**Brief:** Report how many lines of the data contain the string "просмотреть". Add nothing.

Saved data entries:
[Start of Attachment]

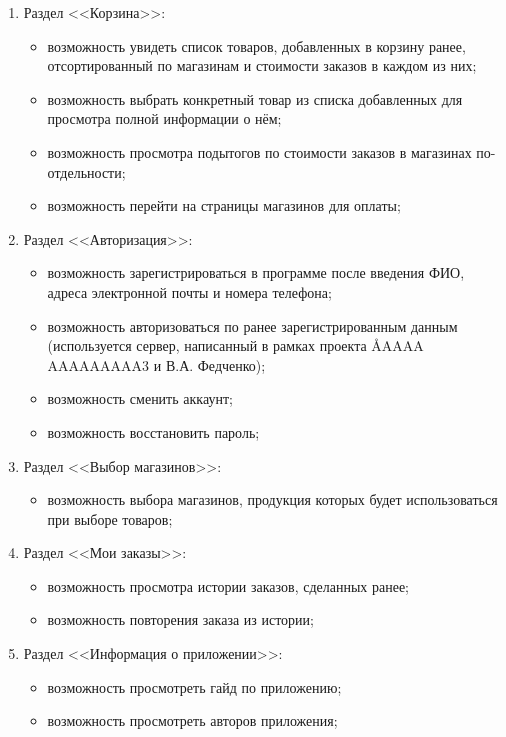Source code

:\documentclass[a4paper,12pt]{article}
\begin{document}
\begin{enumerate}
    \item Раздел <<Корзина>>:
    \begin{itemize}
      \item возможность увидеть список товаров, добавленных в корзину ранее, отсортированный по магазинам и стоимости заказов в каждом из них;
      \item возможность выбрать конкретный товар из списка добавленных для просмотра полной информации о нём;
      \item возможность просмотра подытогов по стоимости заказов в магазинах по-отдельности;
      \item возможность перейти на страницы магазинов для оплаты;
    \end{itemize}
    \item Раздел <<Авторизация>>:
    \begin{itemize}
      \item возможность зарегистрироваться в программе после введения ФИО, адреса электронной почты и номера телефона;
      \item возможность авторизоваться по ранее зарегистрированным данным (используется сервер, написанный в рамках проекта \AA{AAAA AAAAAAAAA}{3} и В.А. Федченко);
      \item возможность сменить аккаунт;
      \item возможность восстановить пароль;
    \end{itemize}
    \item Раздел <<Выбор магазинов>>:
    \begin{itemize}
      \item возможность выбора магазинов, продукция которых будет использоваться при выборе товаров;
    \end{itemize}
    \item Раздел <<Мои заказы>>:
    \begin{itemize}
      \item возможность просмотра истории заказов, сделанных ранее;
      \item возможность повторения заказа из истории;
    \end{itemize}
    \item Раздел <<Информация о приложении>>:
    \begin{itemize}
      \item возможность просмотреть гайд по приложению;
      \item возможность просмотреть авторов приложения;
    \end{itemize}
  \end{enumerate}
\end{document}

[End of Attachment]

**Exercise response:** 2